Christian students slaughtered in attack on high school in Uganda
Islamist terrorists on the night of June 16 killed at least 37 students, most of them Christians, at the dormitories of a private high school in Uganda, and kidnapped six others, sources said.
Shouting the jihadist slogan "Allahu akbar [God is greater]," according to the BBC, the assailants killed the students at Lhubiriha Secondary School in Mpondwe, Kasese District, hacking the girls with machetes and burning the boys to death by setting their dormitory on fire.
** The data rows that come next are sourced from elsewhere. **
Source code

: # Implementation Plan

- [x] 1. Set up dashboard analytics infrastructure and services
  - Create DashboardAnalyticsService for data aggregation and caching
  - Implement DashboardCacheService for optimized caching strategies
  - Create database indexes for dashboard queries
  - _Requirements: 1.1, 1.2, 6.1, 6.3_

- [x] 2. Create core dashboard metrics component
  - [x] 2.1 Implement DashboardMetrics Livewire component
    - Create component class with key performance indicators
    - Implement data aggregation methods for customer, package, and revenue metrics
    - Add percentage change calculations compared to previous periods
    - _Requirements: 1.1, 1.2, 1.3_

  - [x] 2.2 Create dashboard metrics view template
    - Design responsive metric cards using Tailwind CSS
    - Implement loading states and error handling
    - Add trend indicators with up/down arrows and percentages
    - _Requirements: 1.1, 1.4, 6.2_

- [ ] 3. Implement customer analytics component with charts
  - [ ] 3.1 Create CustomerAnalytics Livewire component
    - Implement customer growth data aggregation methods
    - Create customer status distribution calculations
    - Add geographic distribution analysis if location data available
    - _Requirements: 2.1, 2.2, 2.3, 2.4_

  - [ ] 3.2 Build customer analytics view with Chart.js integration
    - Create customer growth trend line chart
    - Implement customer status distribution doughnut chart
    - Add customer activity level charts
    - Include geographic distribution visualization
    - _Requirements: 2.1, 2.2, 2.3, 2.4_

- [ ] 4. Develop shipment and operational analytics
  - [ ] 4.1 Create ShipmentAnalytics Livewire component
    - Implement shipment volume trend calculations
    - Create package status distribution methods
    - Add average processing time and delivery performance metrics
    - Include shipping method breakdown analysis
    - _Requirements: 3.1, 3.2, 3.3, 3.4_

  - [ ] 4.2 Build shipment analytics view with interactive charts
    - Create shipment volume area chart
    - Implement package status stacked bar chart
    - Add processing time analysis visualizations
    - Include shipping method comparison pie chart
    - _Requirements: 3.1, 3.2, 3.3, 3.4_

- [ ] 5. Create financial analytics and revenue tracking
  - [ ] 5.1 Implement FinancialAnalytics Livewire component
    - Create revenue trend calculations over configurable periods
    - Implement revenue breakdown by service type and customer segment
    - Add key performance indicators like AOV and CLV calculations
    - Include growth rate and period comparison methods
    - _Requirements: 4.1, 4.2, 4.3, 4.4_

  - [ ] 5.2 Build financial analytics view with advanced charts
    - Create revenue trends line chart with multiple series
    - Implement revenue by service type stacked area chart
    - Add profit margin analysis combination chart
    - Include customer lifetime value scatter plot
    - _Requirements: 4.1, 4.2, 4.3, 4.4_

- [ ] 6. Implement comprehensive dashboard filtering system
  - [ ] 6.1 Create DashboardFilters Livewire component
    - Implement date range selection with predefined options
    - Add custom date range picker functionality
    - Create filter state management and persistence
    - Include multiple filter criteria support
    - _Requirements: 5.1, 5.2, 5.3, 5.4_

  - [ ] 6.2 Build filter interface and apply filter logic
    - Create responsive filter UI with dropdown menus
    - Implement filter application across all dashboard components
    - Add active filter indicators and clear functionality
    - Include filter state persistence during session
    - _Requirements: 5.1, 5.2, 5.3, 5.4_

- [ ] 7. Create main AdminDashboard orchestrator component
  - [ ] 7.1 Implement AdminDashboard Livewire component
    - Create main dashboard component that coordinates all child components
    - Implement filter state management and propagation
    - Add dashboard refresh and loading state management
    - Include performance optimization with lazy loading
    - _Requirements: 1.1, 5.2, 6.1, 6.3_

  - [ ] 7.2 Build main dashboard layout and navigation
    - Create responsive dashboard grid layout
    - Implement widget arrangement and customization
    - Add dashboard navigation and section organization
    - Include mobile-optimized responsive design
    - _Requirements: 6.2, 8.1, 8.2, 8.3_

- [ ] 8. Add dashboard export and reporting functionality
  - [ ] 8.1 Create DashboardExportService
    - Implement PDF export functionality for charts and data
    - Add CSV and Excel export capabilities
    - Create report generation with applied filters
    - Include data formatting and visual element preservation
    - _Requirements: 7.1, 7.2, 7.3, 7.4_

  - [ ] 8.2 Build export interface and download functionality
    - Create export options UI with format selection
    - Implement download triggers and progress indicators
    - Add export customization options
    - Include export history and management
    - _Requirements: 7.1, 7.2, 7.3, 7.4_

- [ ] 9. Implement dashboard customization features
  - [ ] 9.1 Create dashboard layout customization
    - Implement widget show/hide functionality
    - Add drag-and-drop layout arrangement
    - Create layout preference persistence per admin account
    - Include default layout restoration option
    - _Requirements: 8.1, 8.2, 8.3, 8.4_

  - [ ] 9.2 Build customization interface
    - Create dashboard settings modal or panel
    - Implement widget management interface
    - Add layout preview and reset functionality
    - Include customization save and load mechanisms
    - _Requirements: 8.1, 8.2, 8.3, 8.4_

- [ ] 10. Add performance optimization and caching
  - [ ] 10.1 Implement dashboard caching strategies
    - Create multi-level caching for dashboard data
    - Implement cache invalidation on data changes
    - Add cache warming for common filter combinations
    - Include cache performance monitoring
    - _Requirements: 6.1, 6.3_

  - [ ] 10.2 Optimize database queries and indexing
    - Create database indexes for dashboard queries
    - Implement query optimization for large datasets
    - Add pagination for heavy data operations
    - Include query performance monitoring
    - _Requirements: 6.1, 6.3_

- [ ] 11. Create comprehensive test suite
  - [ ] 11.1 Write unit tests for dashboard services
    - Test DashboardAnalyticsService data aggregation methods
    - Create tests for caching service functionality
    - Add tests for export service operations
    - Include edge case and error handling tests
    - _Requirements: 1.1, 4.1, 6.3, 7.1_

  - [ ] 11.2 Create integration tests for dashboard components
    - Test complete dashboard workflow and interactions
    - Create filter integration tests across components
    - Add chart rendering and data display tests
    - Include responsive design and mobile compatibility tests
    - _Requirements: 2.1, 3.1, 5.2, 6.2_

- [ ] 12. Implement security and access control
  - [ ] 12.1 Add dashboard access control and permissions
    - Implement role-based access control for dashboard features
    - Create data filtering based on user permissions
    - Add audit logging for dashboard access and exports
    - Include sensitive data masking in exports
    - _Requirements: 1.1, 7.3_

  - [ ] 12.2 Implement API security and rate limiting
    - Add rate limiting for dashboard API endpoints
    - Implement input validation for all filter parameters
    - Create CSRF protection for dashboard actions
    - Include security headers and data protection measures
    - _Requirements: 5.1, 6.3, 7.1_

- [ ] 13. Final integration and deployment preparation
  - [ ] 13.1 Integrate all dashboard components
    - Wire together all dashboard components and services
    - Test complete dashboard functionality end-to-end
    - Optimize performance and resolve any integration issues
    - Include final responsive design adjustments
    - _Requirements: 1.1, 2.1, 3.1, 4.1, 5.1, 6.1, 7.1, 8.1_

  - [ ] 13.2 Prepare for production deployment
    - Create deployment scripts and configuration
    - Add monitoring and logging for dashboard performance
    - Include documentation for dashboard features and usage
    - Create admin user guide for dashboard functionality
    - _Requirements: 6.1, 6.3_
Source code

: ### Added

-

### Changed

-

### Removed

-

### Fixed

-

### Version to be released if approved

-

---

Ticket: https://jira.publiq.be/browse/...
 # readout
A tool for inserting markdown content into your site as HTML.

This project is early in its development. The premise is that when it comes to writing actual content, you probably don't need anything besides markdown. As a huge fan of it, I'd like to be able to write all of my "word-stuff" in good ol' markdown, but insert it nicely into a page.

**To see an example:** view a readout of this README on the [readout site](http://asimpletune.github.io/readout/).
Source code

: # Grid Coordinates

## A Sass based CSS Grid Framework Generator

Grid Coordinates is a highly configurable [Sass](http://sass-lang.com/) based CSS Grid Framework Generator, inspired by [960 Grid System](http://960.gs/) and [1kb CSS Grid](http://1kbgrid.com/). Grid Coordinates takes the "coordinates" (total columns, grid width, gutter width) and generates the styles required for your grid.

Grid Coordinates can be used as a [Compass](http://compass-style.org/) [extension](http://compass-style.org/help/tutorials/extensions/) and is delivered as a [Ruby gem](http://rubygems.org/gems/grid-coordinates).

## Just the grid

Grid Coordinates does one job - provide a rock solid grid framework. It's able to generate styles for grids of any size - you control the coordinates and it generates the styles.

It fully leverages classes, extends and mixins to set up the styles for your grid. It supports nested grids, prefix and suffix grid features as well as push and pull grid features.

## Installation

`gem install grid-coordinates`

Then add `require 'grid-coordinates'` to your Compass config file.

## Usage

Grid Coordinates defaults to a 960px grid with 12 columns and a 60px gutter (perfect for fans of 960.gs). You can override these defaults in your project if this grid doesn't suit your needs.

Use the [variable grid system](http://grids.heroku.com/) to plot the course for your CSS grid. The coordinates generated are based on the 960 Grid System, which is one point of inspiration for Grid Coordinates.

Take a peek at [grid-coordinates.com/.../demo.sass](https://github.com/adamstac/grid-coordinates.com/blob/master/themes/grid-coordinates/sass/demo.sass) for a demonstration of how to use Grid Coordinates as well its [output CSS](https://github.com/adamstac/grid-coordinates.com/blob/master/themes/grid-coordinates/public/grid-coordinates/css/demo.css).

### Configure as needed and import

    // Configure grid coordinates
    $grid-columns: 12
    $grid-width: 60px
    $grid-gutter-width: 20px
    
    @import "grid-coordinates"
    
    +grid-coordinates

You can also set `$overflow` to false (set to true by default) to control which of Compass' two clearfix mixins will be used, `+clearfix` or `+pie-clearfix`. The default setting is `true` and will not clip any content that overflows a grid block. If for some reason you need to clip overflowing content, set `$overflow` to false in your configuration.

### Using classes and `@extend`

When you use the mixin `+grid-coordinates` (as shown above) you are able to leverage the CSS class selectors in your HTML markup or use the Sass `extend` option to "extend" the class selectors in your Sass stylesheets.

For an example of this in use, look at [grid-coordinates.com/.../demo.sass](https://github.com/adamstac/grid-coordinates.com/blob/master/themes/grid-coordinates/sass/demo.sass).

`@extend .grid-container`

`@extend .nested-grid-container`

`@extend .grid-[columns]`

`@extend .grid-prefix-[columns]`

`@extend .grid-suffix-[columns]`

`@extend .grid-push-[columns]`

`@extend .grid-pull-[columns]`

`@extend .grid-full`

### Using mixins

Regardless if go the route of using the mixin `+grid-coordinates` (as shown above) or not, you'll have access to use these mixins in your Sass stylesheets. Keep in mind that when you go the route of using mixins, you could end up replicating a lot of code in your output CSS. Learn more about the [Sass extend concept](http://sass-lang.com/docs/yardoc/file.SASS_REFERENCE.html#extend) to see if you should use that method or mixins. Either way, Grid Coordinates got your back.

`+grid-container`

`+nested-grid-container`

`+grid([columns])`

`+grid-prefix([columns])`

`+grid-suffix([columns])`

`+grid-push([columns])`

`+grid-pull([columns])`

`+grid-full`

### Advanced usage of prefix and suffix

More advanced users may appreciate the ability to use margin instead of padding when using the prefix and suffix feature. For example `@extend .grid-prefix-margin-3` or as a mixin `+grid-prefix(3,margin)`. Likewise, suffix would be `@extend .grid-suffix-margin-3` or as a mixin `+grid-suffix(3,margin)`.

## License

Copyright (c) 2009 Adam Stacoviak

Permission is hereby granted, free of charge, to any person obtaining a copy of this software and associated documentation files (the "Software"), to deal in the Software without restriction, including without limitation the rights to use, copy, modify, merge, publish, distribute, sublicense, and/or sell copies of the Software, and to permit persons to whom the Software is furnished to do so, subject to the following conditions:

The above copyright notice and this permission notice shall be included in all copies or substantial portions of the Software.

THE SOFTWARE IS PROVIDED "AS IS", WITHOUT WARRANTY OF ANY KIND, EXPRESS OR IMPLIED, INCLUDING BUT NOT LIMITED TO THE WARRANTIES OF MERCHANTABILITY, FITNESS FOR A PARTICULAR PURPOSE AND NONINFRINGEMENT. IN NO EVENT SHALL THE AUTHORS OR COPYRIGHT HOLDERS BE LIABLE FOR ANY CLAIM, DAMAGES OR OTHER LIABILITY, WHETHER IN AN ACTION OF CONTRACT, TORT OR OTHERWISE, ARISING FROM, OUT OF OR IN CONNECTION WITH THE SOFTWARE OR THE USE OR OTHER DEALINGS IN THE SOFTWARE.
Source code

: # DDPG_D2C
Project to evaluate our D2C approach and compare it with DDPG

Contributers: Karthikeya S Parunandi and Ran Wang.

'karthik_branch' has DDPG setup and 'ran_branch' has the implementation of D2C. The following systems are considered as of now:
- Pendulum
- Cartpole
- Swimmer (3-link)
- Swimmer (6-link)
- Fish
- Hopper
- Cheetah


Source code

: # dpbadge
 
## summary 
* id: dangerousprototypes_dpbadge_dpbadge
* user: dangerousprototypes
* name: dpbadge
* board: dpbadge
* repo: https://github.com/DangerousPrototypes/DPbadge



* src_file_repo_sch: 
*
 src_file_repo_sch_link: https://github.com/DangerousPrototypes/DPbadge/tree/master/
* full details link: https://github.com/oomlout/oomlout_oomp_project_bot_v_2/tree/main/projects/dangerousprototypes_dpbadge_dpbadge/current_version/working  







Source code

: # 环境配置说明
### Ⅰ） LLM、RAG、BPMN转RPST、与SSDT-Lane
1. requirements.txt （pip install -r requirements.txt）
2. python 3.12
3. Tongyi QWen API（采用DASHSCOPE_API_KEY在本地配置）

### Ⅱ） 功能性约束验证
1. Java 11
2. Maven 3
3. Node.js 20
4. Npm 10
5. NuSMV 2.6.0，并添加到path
Five non-students at the school were also killed, Ugandan officials said, and four students were wounded.
A survivor, student Edgard Mumbere, told Morning Star News that armed assailants shouted for the boys to open their dormitory door, with one attacker saying, "This school is propagating Christianity in Uganda and getting support from Christians in the West – Islam should be the dominant religion in Uganda."
The boys kept silent while one student went to peek out the door, Mumbere said. The student rushed back saying the attackers were armed with machetes, axes and guns.
"This prompted us to hide under the beds, and shortly we heard gun shots followed by fire on dormitories," Mumbere told Morning Star News. "They threw a bomb on our dormitory, and the whole room was full of smoke, and we couldn't breathe. Some of us managed to get out of the dormitory but were shot and managed to survive bad injuries."
Mumbere said initially he found a way to climb up to the ceiling area and hid there, but he fell down from too much smoke.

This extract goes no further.